What needs to be done -> The answer is one number: how many lines in the data below hold "will".

Plain-text document sources
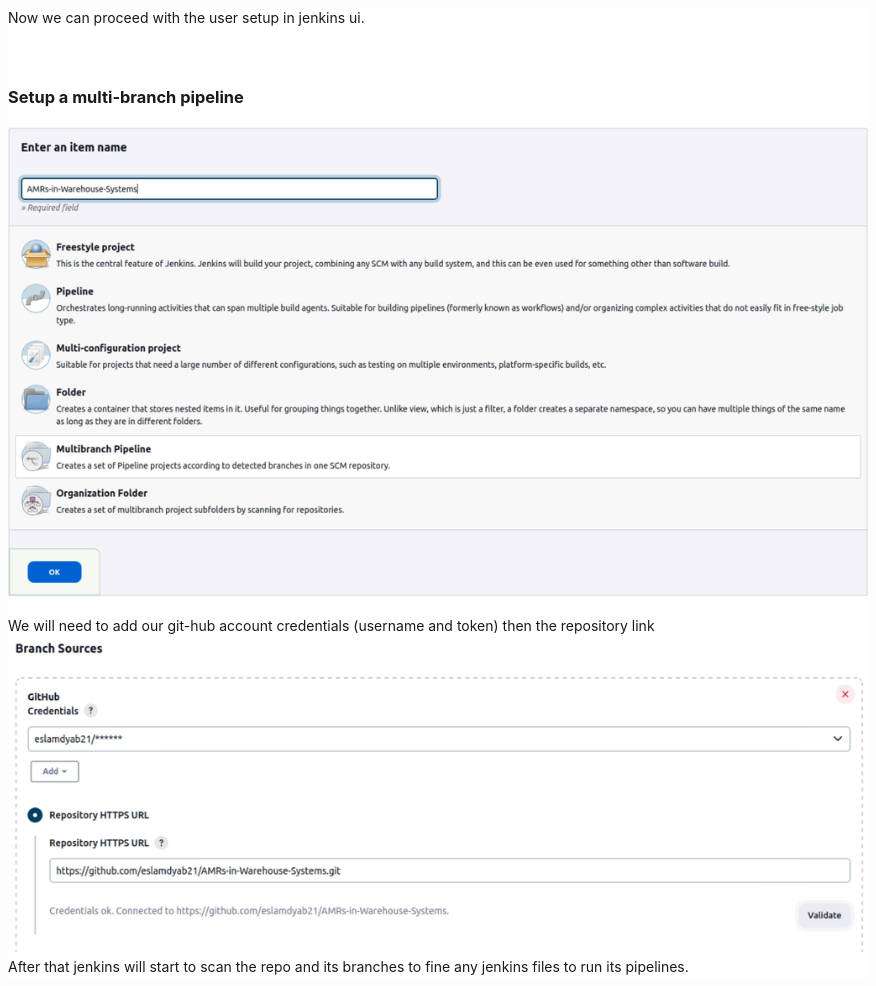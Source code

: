 
Now we can proceed with the user setup in jenkins ui.


</br>

### Setup a multi-branch pipeline 
![](/Graduation-Project-Documentation/DevOps/images/jenkins-multi-branch-pipeline.png)

We will need to add our git-hub account credentials (username and token) then the repository link
![](/Graduation-Project-Documentation/DevOps/images/jenkins-github-repo-info.png)
After that jenkins will start to scan the repo and its branches to fine any jenkins files to run its pipelines.
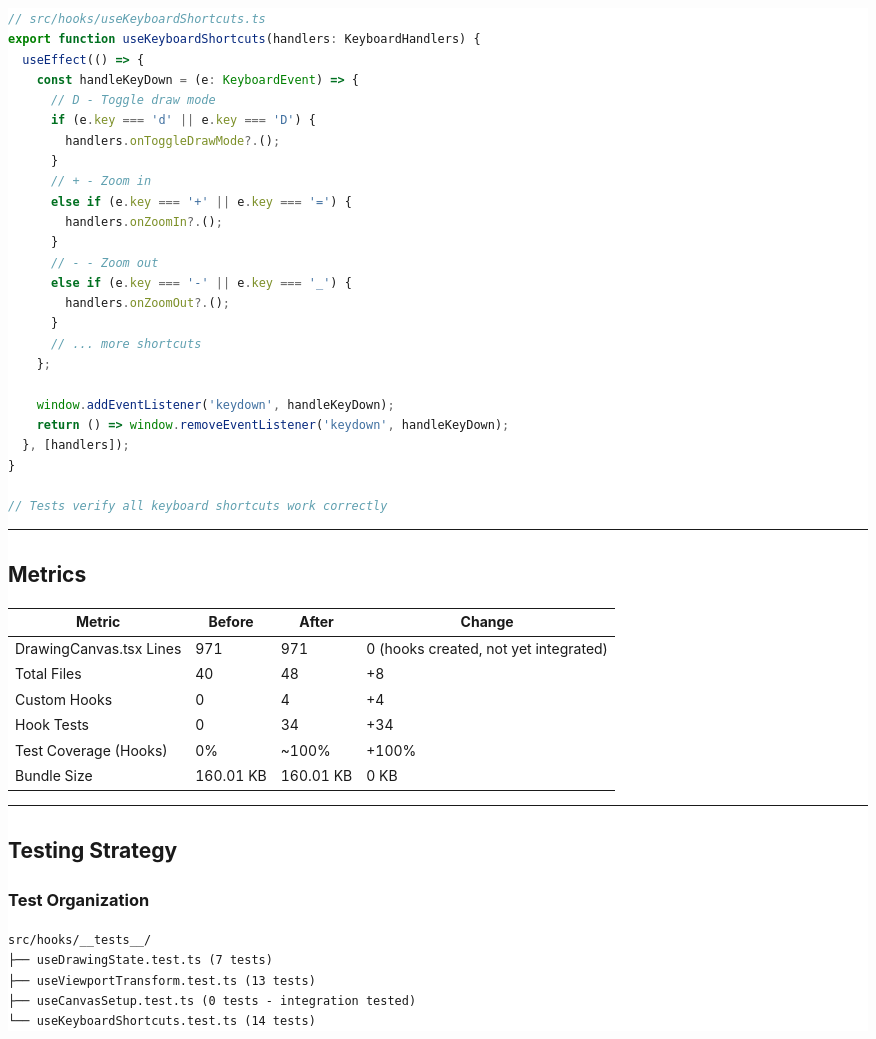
 ```typescript
// src/hooks/useKeyboardShortcuts.ts
export function useKeyboardShortcuts(handlers: KeyboardHandlers) {
  useEffect(() => {
    const handleKeyDown = (e: KeyboardEvent) => {
      // D - Toggle draw mode
      if (e.key === 'd' || e.key === 'D') {
        handlers.onToggleDrawMode?.();
      }
      // + - Zoom in
      else if (e.key === '+' || e.key === '=') {
        handlers.onZoomIn?.();
      }
      // - - Zoom out
      else if (e.key === '-' || e.key === '_') {
        handlers.onZoomOut?.();
      }
      // ... more shortcuts
    };

    window.addEventListener('keydown', handleKeyDown);
    return () => window.removeEventListener('keydown', handleKeyDown);
  }, [handlers]);
}

// Tests verify all keyboard shortcuts work correctly
```

---

## Metrics

| Metric | Before | After | Change |
|--------|--------|-------|--------|
| DrawingCanvas.tsx Lines | 971 | 971 | 0 (hooks created, not yet integrated) |
| Total Files | 40 | 48 | +8 |
| Custom Hooks | 0 | 4 | +4 |
| Hook Tests | 0 | 34 | +34 |
| Test Coverage (Hooks) | 0% | ~100% | +100% |
| Bundle Size | 160.01 KB | 160.01 KB | 0 KB |

---

## Testing Strategy

### Test Organization
```
src/hooks/__tests__/
├── useDrawingState.test.ts (7 tests)
├── useViewportTransform.test.ts (13 tests)
├── useCanvasSetup.test.ts (0 tests - integration tested)
└── useKeyboardShortcuts.test.ts (14 tests)
```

Solution -> 2